Exercise directions.
Once the pictures are set aside, reproduce all of the records exactly.

Input for this task.
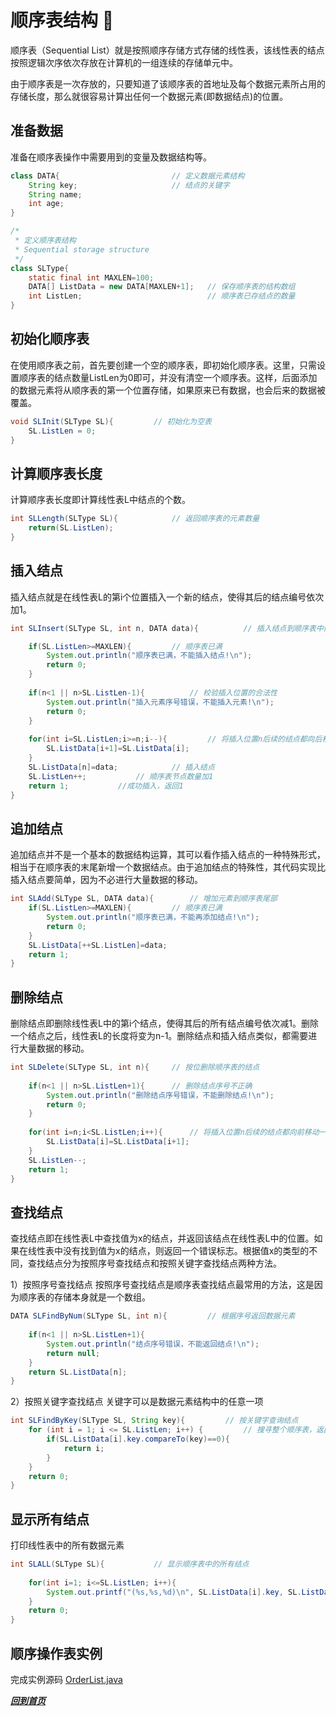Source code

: # <a id="top"></a>顺序表结构 :green_apple:
顺序表（Sequential List）就是按照顺序存储方式存储的线性表，该线性表的结点按照逻辑次序依次存放在计算机的一组连续的存储单元中。

由于顺序表是一次存放的，只要知道了该顺序表的首地址及每个数据元素所占用的存储长度，那么就很容易计算出任何一个数据元素(即数据结点)的位置。

## 准备数据
准备在顺序表操作中需要用到的变量及数据结构等。
```java
class DATA{							// 定义数据元素结构
	String key;						// 结点的关键字
	String name;
	int age;
}

/*
 * 定义顺序表结构	
 * Sequential storage structure
 */
class SLType{
	static final int MAXLEN=100;
	DATA[] ListData = new DATA[MAXLEN+1];	// 保存顺序表的结构数组
	int ListLen;							// 顺序表已存结点的数量
}
```
## 初始化顺序表
在使用顺序表之前，首先要创建一个空的顺序表，即初始化顺序表。这里，只需设置顺序表的结点数量ListLen为0即可，并没有清空一个顺序表。这样，后面添加的数据元素将从顺序表的第一个位置存储，如果原来已有数据，也会后来的数据被覆盖。
```java
void SLInit(SLType SL){			// 初始化为空表
	SL.ListLen = 0;
}
```
## 计算顺序表长度
计算顺序表长度即计算线性表L中结点的个数。
```java
int SLLength(SLType SL){			// 返回顺序表的元素数量 
	return(SL.ListLen);
}
```
## 插入结点
插入结点就是在线性表L的第i个位置插入一个新的结点，使得其后的结点编号依次加1。
```java
int SLInsert(SLType SL, int n, DATA data){			// 插入结点到顺序表中间的位置

	if(SL.ListLen>=MAXLEN){			// 顺序表已满
		System.out.println("顺序表已满，不能插入结点!\n");
		return 0;
	}
	
	if(n<1 || n>SL.ListLen-1){			// 校验插入位置的合法性
		System.out.println("插入元素序号错误，不能插入元素!\n");
		return 0;
	}
	
	for(int i=SL.ListLen;i>=n;i--){			// 将插入位置n后续的结点都向后移动一位
		SL.ListData[i+1]=SL.ListData[i];
	}
	SL.ListData[n]=data;			// 插入结点
	SL.ListLen++;			// 顺序表节点数量加1
	return 1;			//成功插入，返回1
}		
```
## 追加结点
追加结点并不是一个基本的数据结构运算，其可以看作插入结点的一种特殊形式，相当于在顺序表的末尾新增一个数据结点。由于追加结点的特殊性，其代码实现比插入结点要简单，因为不必进行大量数据的移动。
```java
int SLAdd(SLType SL, DATA data){		// 增加元素到顺序表尾部
	if(SL.ListLen>=MAXLEN){			// 顺序表已满
		System.out.println("顺序表已满，不能再添加结点!\n");
		return 0;
	}
	SL.ListData[++SL.ListLen]=data;
	return 1;
}
```
## 删除结点
删除结点即删除线性表L中的第i个结点，使得其后的所有结点编号依次减1。删除一个结点之后，线性表L的长度将变为n-1。删除结点和插入结点类似，都需要进行大量数据的移动。
```java
int SLDelete(SLType SL, int n){		// 按位删除顺序表的结点
	
	if(n<1 || n>SL.ListLen+1){		// 删除结点序号不正确
		System.out.println("删除结点序号错误，不能删除结点!\n");
		return 0;
	}
	
	for(int i=n;i<SL.ListLen;i++){		// 将插入位置n后续的结点都向前移动一位
		SL.ListData[i]=SL.ListData[i+1];
	}
	SL.ListLen--;
	return 1;
}
```
## 查找结点
查找结点即在线性表L中查找值为x的结点，并返回该结点在线性表L中的位置。如果在线性表中没有找到值为x的结点，则返回一个错误标志。根据值x的类型的不同，查找结点分为按照序号查找结点和按照关键字查找结点两种方法。

1）按照序号查找结点
按照序号查找结点是顺序表查找结点最常用的方法，这是因为顺序表的存储本身就是一个数组。
```java
DATA SLFindByNum(SLType SL, int n){			// 根据序号返回数据元素
	
	if(n<1 || n>SL.ListLen+1){
		System.out.println("结点序号错误，不能返回结点!\n");
		return null;
	}
	return SL.ListData[n];
}
```
2）按照关键字查找结点
关键字可以是数据元素结构中的任意一项
```java
int SLFindByKey(SLType SL, String key){			// 按关键字查询结点
	for (int i = 1; i <= SL.ListLen; i++) {			// 搜寻整个顺序表，返回和key匹配的结点
		if(SL.ListData[i].key.compareTo(key)==0){
			return i;
		}
	}
	return 0;
}
```
## 显示所有结点
打印线性表中的所有数据元素
```java
int SLALL(SLType SL){			// 显示顺序表中的所有结点
	
	for(int i=1; i<=SL.ListLen; i++){
		System.out.printf("(%s,%s,%d)\n", SL.ListData[i].key, SL.ListData[i].name, SL.ListData[i].age);
	}
	return 0;
}
```
## 顺序操作表实例
完成实例源码
[OrderList.java](./OrderList.java)

[*****回到首页*****](https://github.com/yilong0722/Data-structure-and-algorithm-Java/#top)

Result of this exercise.
Source code

: # <a id="top"></a>顺序表结构 :green_apple:
顺序表（Sequential List）就是按照顺序存储方式存储的线性表，该线性表的结点按照逻辑次序依次存放在计算机的一组连续的存储单元中。

由于顺序表是一次存放的，只要知道了该顺序表的首地址及每个数据元素所占用的存储长度，那么就很容易计算出任何一个数据元素(即数据结点)的位置。

## 准备数据
准备在顺序表操作中需要用到的变量及数据结构等。
```java
class DATA{							// 定义数据元素结构
	String key;						// 结点的关键字
	String name;
	int age;
}

/*
 * 定义顺序表结构	
 * Sequential storage structure
 */
class SLType{
	static final int MAXLEN=100;
	DATA[] ListData = new DATA[MAXLEN+1];	// 保存顺序表的结构数组
	int ListLen;							// 顺序表已存结点的数量
}
```
## 初始化顺序表
在使用顺序表之前，首先要创建一个空的顺序表，即初始化顺序表。这里，只需设置顺序表的结点数量ListLen为0即可，并没有清空一个顺序表。这样，后面添加的数据元素将从顺序表的第一个位置存储，如果原来已有数据，也会后来的数据被覆盖。
```java
void SLInit(SLType SL){			// 初始化为空表
	SL.ListLen = 0;
}
```
## 计算顺序表长度
计算顺序表长度即计算线性表L中结点的个数。
```java
int SLLength(SLType SL){			// 返回顺序表的元素数量 
	return(SL.ListLen);
}
```
## 插入结点
插入结点就是在线性表L的第i个位置插入一个新的结点，使得其后的结点编号依次加1。
```java
int SLInsert(SLType SL, int n, DATA data){			// 插入结点到顺序表中间的位置

	if(SL.ListLen>=MAXLEN){			// 顺序表已满
		System.out.println("顺序表已满，不能插入结点!\n");
		return 0;
	}
	
	if(n<1 || n>SL.ListLen-1){			// 校验插入位置的合法性
		System.out.println("插入元素序号错误，不能插入元素!\n");
		return 0;
	}
	
	for(int i=SL.ListLen;i>=n;i--){			// 将插入位置n后续的结点都向后移动一位
		SL.ListData[i+1]=SL.ListData[i];
	}
	SL.ListData[n]=data;			// 插入结点
	SL.ListLen++;			// 顺序表节点数量加1
	return 1;			//成功插入，返回1
}		
```
## 追加结点
追加结点并不是一个基本的数据结构运算，其可以看作插入结点的一种特殊形式，相当于在顺序表的末尾新增一个数据结点。由于追加结点的特殊性，其代码实现比插入结点要简单，因为不必进行大量数据的移动。
```java
int SLAdd(SLType SL, DATA data){		// 增加元素到顺序表尾部
	if(SL.ListLen>=MAXLEN){			// 顺序表已满
		System.out.println("顺序表已满，不能再添加结点!\n");
		return 0;
	}
	SL.ListData[++SL.ListLen]=data;
	return 1;
}
```
## 删除结点
删除结点即删除线性表L中的第i个结点，使得其后的所有结点编号依次减1。删除一个结点之后，线性表L的长度将变为n-1。删除结点和插入结点类似，都需要进行大量数据的移动。
```java
int SLDelete(SLType SL, int n){		// 按位删除顺序表的结点
	
	if(n<1 || n>SL.ListLen+1){		// 删除结点序号不正确
		System.out.println("删除结点序号错误，不能删除结点!\n");
		return 0;
	}
	
	for(int i=n;i<SL.ListLen;i++){		// 将插入位置n后续的结点都向前移动一位
		SL.ListData[i]=SL.ListData[i+1];
	}
	SL.ListLen--;
	return 1;
}
```
## 查找结点
查找结点即在线性表L中查找值为x的结点，并返回该结点在线性表L中的位置。如果在线性表中没有找到值为x的结点，则返回一个错误标志。根据值x的类型的不同，查找结点分为按照序号查找结点和按照关键字查找结点两种方法。

1）按照序号查找结点
按照序号查找结点是顺序表查找结点最常用的方法，这是因为顺序表的存储本身就是一个数组。
```java
DATA SLFindByNum(SLType SL, int n){			// 根据序号返回数据元素
	
	if(n<1 || n>SL.ListLen+1){
		System.out.println("结点序号错误，不能返回结点!\n");
		return null;
	}
	return SL.ListData[n];
}
```
2）按照关键字查找结点
关键字可以是数据元素结构中的任意一项
```java
int SLFindByKey(SLType SL, String key){			// 按关键字查询结点
	for (int i = 1; i <= SL.ListLen; i++) {			// 搜寻整个顺序表，返回和key匹配的结点
		if(SL.ListData[i].key.compareTo(key)==0){
			return i;
		}
	}
	return 0;
}
```
## 显示所有结点
打印线性表中的所有数据元素
```java
int SLALL(SLType SL){			// 显示顺序表中的所有结点
	
	for(int i=1; i<=SL.ListLen; i++){
		System.out.printf("(%s,%s,%d)\n", SL.ListData[i].key, SL.ListData[i].name, SL.ListData[i].age);
	}
	return 0;
}
```
## 顺序操作表实例
完成实例源码
[OrderList.java](./OrderList.java)

[*****回到首页*****](https://github.com/yilong0722/Data-structure-and-algorithm-Java/#top)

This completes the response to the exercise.